Sphinx, up and running
Sphinx (SQL Phrase Index) is an open-source, full-text search engine, independent of any one data-store implementation. The origin of the data does not concern Sphinx, as interaction with the data-source is abstracted by the many drivers available. Currently built-in to the product are drivers for MySQL, PostgreSQL, ODBC-compliant databases and the ability to parse XML formatted streams (via pipes). It must be noted however, that each data record is required to have a single unique field ID.
To query the search engine (through the daemon - searchd) you have three different options (depending on your selected data source):
- SphinxAPI, a lightweight native search API. PHP, Perl, Ruby and Java implementations are distributed out of the box. Due to its small size and minimal complexity, many third-party ports exist along with the ability to easily create your own.
- SphinxQL, using Sphinx’s own MySQL network protocol implementation you have the ability to communicate using a MySQL client, and query the data with this SQL subset.

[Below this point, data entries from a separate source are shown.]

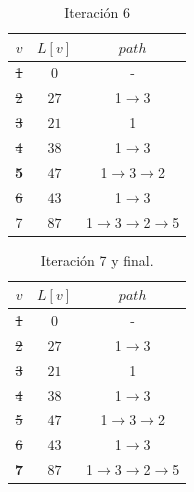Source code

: \documentclass[letterpaper,10pt]{article}
\begin{document}
\begin{enumerate}
        \begin{minipage}[t]{0.3\textwidth}
            \begin{table}[H]
                \centering
            \begin{tabular}{|c|c|c|}\hline
                $ v  $ & $L[v]$ & $path$  \\ \hline
                 \sout{ 1 } & $0$ & -      \\\hline
                 \sout{ 2 } & $27$ & 1$\rightarrow$3   \\\hline
                 \sout{ 3 } & $21$ & 1   \\\hline
                 \sout{ 4 } & $38$ & 1$\rightarrow$3   \\\hline
                 \textbf{5} & $47$ & 1$\rightarrow$3$\rightarrow$2   \\\hline
                 \sout{ 6 } & $43$ & 1$\rightarrow$3   \\\hline
                 7 & $87$ & 1$\rightarrow$3$\rightarrow$2$\rightarrow$5   \\\hline
                \end{tabular}
                \caption{Iteración 6}
                \label{tablitaiteracion6}
            \end{table}
        \end{minipage}
        \begin{minipage}[t]{0.3\textwidth}
            \begin{table}[H]
                \centering
            \begin{tabular}{|c|c|c|}\hline
                $ v  $ & $L[v]$ & $path$  \\ \hline
                 \sout{ 1 } & $0$ & -      \\\hline
                 \sout{ 2 } & $27$ & 1$\rightarrow$3   \\\hline
                 \sout{ 3 } & $21$ & 1   \\\hline
                 \sout{ 4 } & $38$ & 1$\rightarrow$3   \\\hline
                 \sout{ 5 } & $47$ & 1$\rightarrow$3$\rightarrow$2   \\\hline
                 \sout{ 6 } & $43$ & 1$\rightarrow$3   \\\hline
                 \textbf{7} & $87$ & 1$\rightarrow$3$\rightarrow$2$\rightarrow$5   \\\hline
                \end{tabular}
                \caption{Iteración 7 y final.}
                \label{tablitaiteracion7}

\end{table}
\end{minipage}
\end{enumerate}
\end{document}
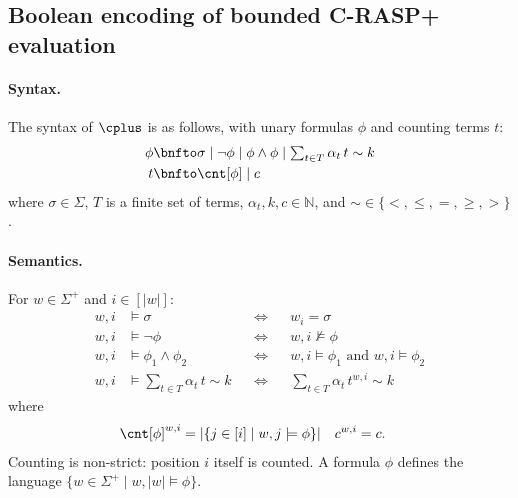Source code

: 
\subsection{Boolean encoding of bounded C-RASP+ evaluation}

\paragraph{Syntax.}
The syntax of $\cplus$ is as follows, with unary formulas $\phi$ and counting terms $t$:
\begin{align*}
  \phi & \bnfto \sigma \mid \lnot \phi \mid \phi \land \phi \mid \textstyle\sum_{t\in T} \alpha_t\, t \sim k \\
  t    & \bnfto \cnt[\phi] \mid c
\end{align*}
where $\sigma\in\Sigma$, $T$ is a finite set of terms, $\alpha_t, k, c \in \mathbb{N}$, and
${\sim}\in\{<,\leq,=,\geq,>\}$.

\paragraph{Semantics.}
For $w\in\Sigma^+$ and $i\in[|w|]$:
\begin{align*}
  w,i &\models \sigma &&\iff && w_i=\sigma\\
  w,i &\models \lnot\phi &&\iff && w,i\not\models\phi\\
  w,i &\models \phi_1\land\phi_2 &&\iff && w,i\models\phi_1 \text{ and } w,i\models\phi_2\\
  w,i &\models \textstyle\sum_{t\in T}\alpha_t\, t\sim k &&\iff && \textstyle\sum_{t\in T}\alpha_t\, t^{w,i}\sim k
\end{align*}
where
\begin{align*}
  \cnt[\phi]^{w,i} &= |\{j\in[i] \mid w,j\models\phi\}| &
  c^{w,i} &= c.
\end{align*}
Counting is non-strict: position $i$ itself is counted. A formula $\phi$ defines the language
$\{w\in\Sigma^+ \mid w,|w|\models\phi\}$.

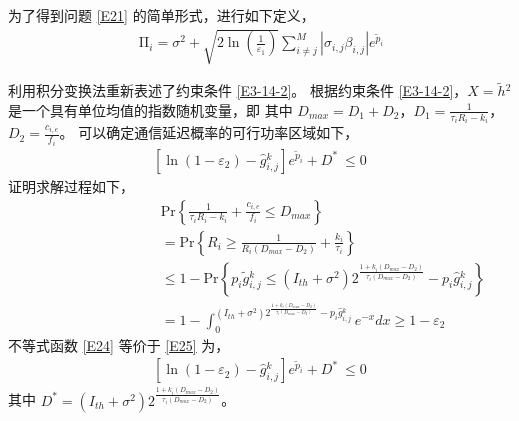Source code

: 为了得到问题 \eqref{E21} 的简单形式，进行如下定义，
\begin{eqnarray}\label{E22}
\ \mathrm{\Pi}_i=\sigma^2+\sqrt{2\ln\left(\frac{1}{\varepsilon_1}\right)}\sum_{i\neq j}^{M}{\left|\sigma_{i,j}\beta_{i,j}\right|e^{{\widetilde{p}}_i}}
\end{eqnarray}

利用积分变换法重新表述了约束条件 \eqref{E3-14-2}。 根据约束条件 \eqref{E3-14-2}，$X={\widetilde{h}}\phantom{}^2$ 是一个具有单位均值的指数随机变量，即 其中 $D_{max}=D_1+D_2 $，$D_1=\frac{1}{\tau_iR_i-k_i} $，$D_2=\frac{c_{i,e}}{f_i} $。 可以确定通信延迟概率的可行功率区域如下，
\begin{eqnarray}\label{E23}
\left.\left[\ln\left(1-\varepsilon_2\right)-{\hat{g}}\phantom{}_{i,j}^k\right.\right]e^{{\widetilde{p}}_i}+D^\ast\ \le0
\end{eqnarray}
证明求解过程如下，
\begin{equation}\label{E24}
\begin{array}{ll}
\qquad\qquad\qquad\qquad\quad\textrm{Pr}\left\{\frac{1}{\tau_iR_i-k_i}+\frac{c_{i,e}}{f_i}\le D_{max}\right\}\\
\qquad\qquad\qquad\qquad\quad=\textrm{Pr}\left\{R_i\geq\frac{1}{R_i\left(D_{max}-D_2\right)}+\frac{k_i}{\tau_i}\right\}\\
\qquad\qquad\qquad\qquad\quad\!\le1\!-\!\textrm{Pr}\left\{p_i{\widetilde{g}}\phantom{}_{i,j}^k\le\left(I_{th}+\sigma^2\right)2^\frac{1+k_i\left(D_{max}-D_2\right)}{\tau_i\left(D_{max}-D_2\right)}-p_i{\hat{g}}\phantom{}_{i,j}^k\right\}\\
\qquad\qquad\qquad\qquad\quad=\!1\!-\!\int_{0}^{\left(I_{th}+\sigma^2\right)2^\frac{1+k_i\left(D_{max}-D_2\right)}{\tau_i\left(D_{max}-D_2\right)}-p_i{\hat{g}}\phantom{}_{i,j}^k}{e^{-x}dx}\!\geq\!1-\varepsilon_2
\end{array}
\end{equation}
不等式函数 \eqref{E24} 等价于 \eqref{E25} 为，
\begin{eqnarray}\label{E25}
\left.\left[\ln\left(1-\varepsilon_2\right)-{\hat{g}}\phantom{}_{i,j}^k\right.\right]e^{{\widetilde{p}}_i}+D^\ast\ \le0
\end{eqnarray}
其中 $D^\ast=\left(I_{th}+\sigma^2\right)2^\frac{1+k_i\left(D_{max}-D_2\right)}{\tau_i\left(D_{max}-D_2\right)}$。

- SphinxSE, a MySQL server storage engine plugin which allows you to interface with the search daemon via tables (with specifically defined schemas).
MySQL and Sphinx
Sphinx is heavily used in conjunction with MySQL server, hence the greater amount of options available to interact with each of the two. It is however, misconstruded as being the full-text search engine for InnoDB tables. This is true to a degree, as it is true that it opens the possibility up for full-text indexing on InnoDB tables, similar to MyISAM tables, however both implemenations are slightly different.
Being an external product, Sphinx indexes are not updated upon each change to its source (be it an INSERT, UPDATE or DELETE). MySQL’s MyISAM implementation does however provide this functionality, processing these changes immediately after the effect has occured. As a result of this, huge performance hits are garned when handling large data sets. This can lead to Sphinx and the data source getting out-of-sync unless precautions are put in place (i.e. scheduled indexes). On top of this Sphinx only returns the matching records primary keys, requiring extra processing to be done to retrieve the records relevant data. This hinderance can be dampened by using SphinxSE.
If you are liking the sound of Sphinx and want to give it a go, below I have provided a step-by-step guide to setting up a working installation along with SphinxSE support on a Ubuntu 11.10 server.
$ wget http://sphinxsearch.com/files/sphinx-2.0.4-release.tar.gz $ tar -zxf sphinx-2.0.4-release.tar.gz $ cd sphinx-2.0.4-release/ $ ./configure --prefix=/usr/local/sphinx $ sudo make install
You may be required to install the following dependencies to succesfully compile Sphinx.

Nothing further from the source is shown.